2. Become very good (top 25%) at two or more things.
2. Become very good (top 25%) at two or more things.
The first strategy is difficult to the point of near impossibility. Few people will ever play in the NBA or make a platinum album. I don’t recommend anyone even try.
The second strategy is fairly easy. Everyone has at least a few areas in which they could be in the top 25% with some effort. In my case, I can draw better than most people, but I’m hardly an artist. And I’m not any funnier than the average standup comedian who never makes it big, but I’m funnier than most people. The magic is that few people can draw well and write jokes. It’s the combination of the two that makes what I do so rare. And when you add in my business background, suddenly I had a topic that few cartoonists could hope to understand without living it.”

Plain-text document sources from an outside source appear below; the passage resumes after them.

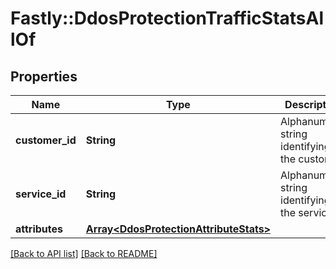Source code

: # Fastly::DdosProtectionTrafficStatsAllOf

## Properties

| Name | Type | Description | Notes |
| ---- | ---- | ----------- | ----- |
| **customer_id** | **String** | Alphanumeric string identifying the customer. | [optional] |
| **service_id** | **String** | Alphanumeric string identifying the service. | [optional] |
| **attributes** | [**Array&lt;DdosProtectionAttributeStats&gt;**](DdosProtectionAttributeStats.md) |  | [optional] |

[[Back to API list]](../../README.md#endpoints) [[Back to README]](../../README.md)

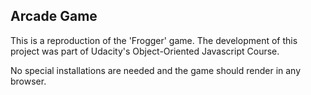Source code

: ## Arcade Game

This is a reproduction of the 'Frogger' game. The development of this project was part of Udacity's Object-Oriented Javascript Course. 

No special installations are needed and the game should render in any browser.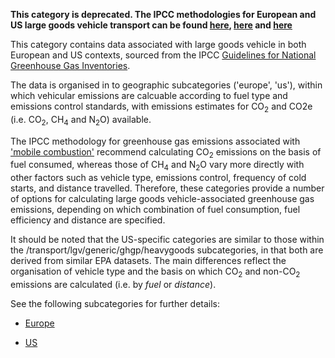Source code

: **This category is deprecated. The IPCC methodologies for European and
US large goods vehicle transport can be found
[here](European_road_transport_by_IPCC),
[here](US_road_transport_with_alternative_fuels_by_IPCC) and
[here](US_road_transport_with_alternative_fuels_by_IPCC)**

This category contains data associated with large goods vehicle in both
European and US contexts, sourced from the IPCC [Guidelines for National
Greenhouse Gas Inventories](http://www.ipcc-nggip.iges.or.jp/).

The data is organised in to geographic subcategories ('europe', 'us'),
within which vehicular emissions are calcuable according to fuel type
and emissions control standards, with emissions estimates for CO<sub>2</sub>
and CO2e (i.e. CO<sub>2</sub>, CH<sub>4</sub> and N<sub>2</sub>O) available.

The IPCC methodology for greenhouse gas emissions associated with
['mobile
combustion'](http://www.ipcc-nggip.iges.or.jp/public/2006gl/pdf/2_Volume2/V2_3_Ch3_Mobile_Combustion.pdf)
recommend calculating CO<sub>2</sub> emissions on the basis of fuel consumed,
whereas those of CH<sub>4</sub> and N<sub>2</sub>O vary more directly with other
factors such as vehicle type, emissions control, frequency of cold
starts, and distance travelled. Therefore, these categories provide a
number of options for calculating large goods vehicle-associated
greenhouse gas emissions, depending on which combination of fuel
consumption, fuel efficiency and distance are specified.

It should be noted that the US-specific categories are similar to those
within the /transport/lgv/generic/ghgp/heavygoods subcategories, in that
both are derived from similar EPA datasets. The main differences reflect
the organisation of vehicle type and the basis on which CO<sub>2</sub> and
non-CO<sub>2</sub> emissions are calculated (i.e. by *fuel* or *distance*).

See the following subcategories for further details:

  - [Europe](European_heavy_duty_transport_IPCC)

<!-- end list -->

  - [US](US_heavy_duty_transport_IPCC)
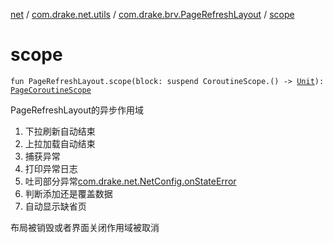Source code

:[net](../../index.md) / [com.drake.net.utils](../index.md) / [com.drake.brv.PageRefreshLayout](index.md) / [scope](./scope.md)

# scope

`fun PageRefreshLayout.scope(block: suspend CoroutineScope.() -> `[`Unit`](https://kotlinlang.org/api/latest/jvm/stdlib/kotlin/-unit/index.html)`): `[`PageCoroutineScope`](../../com.drake.net.scope/-page-coroutine-scope/index.md)

PageRefreshLayout的异步作用域

1. 下拉刷新自动结束
2. 上拉加载自动结束
3. 捕获异常
4. 打印异常日志
5. 吐司部分异常[com.drake.net.NetConfig.onStateError](../../com.drake.net/-net-config/on-state-error.md)
6. 判断添加还是覆盖数据
7. 自动显示缺省页

布局被销毁或者界面关闭作用域被取消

So, what are your two or three things where you are very good at? Please remember that can be anything, ranging from cooking pasta, to reviving plants, to journaling, to building spreadsheets.
Any business, any organization can (and should) also be unique. That requires both a recognition that people make the real difference as well as a change in culture and operational practices.
Enabling the release of uniqueness requires freedom to think differently, to ask critical questions, and courage to share feelings and emotions.
Crucial is also to stimulate failure. If people get punished by sharing unique ideas they will immediately stop sharing. And that will kill your business as well as the employee’s satisfaction.
What steps are you taking to release uniqueness, individually and collectively?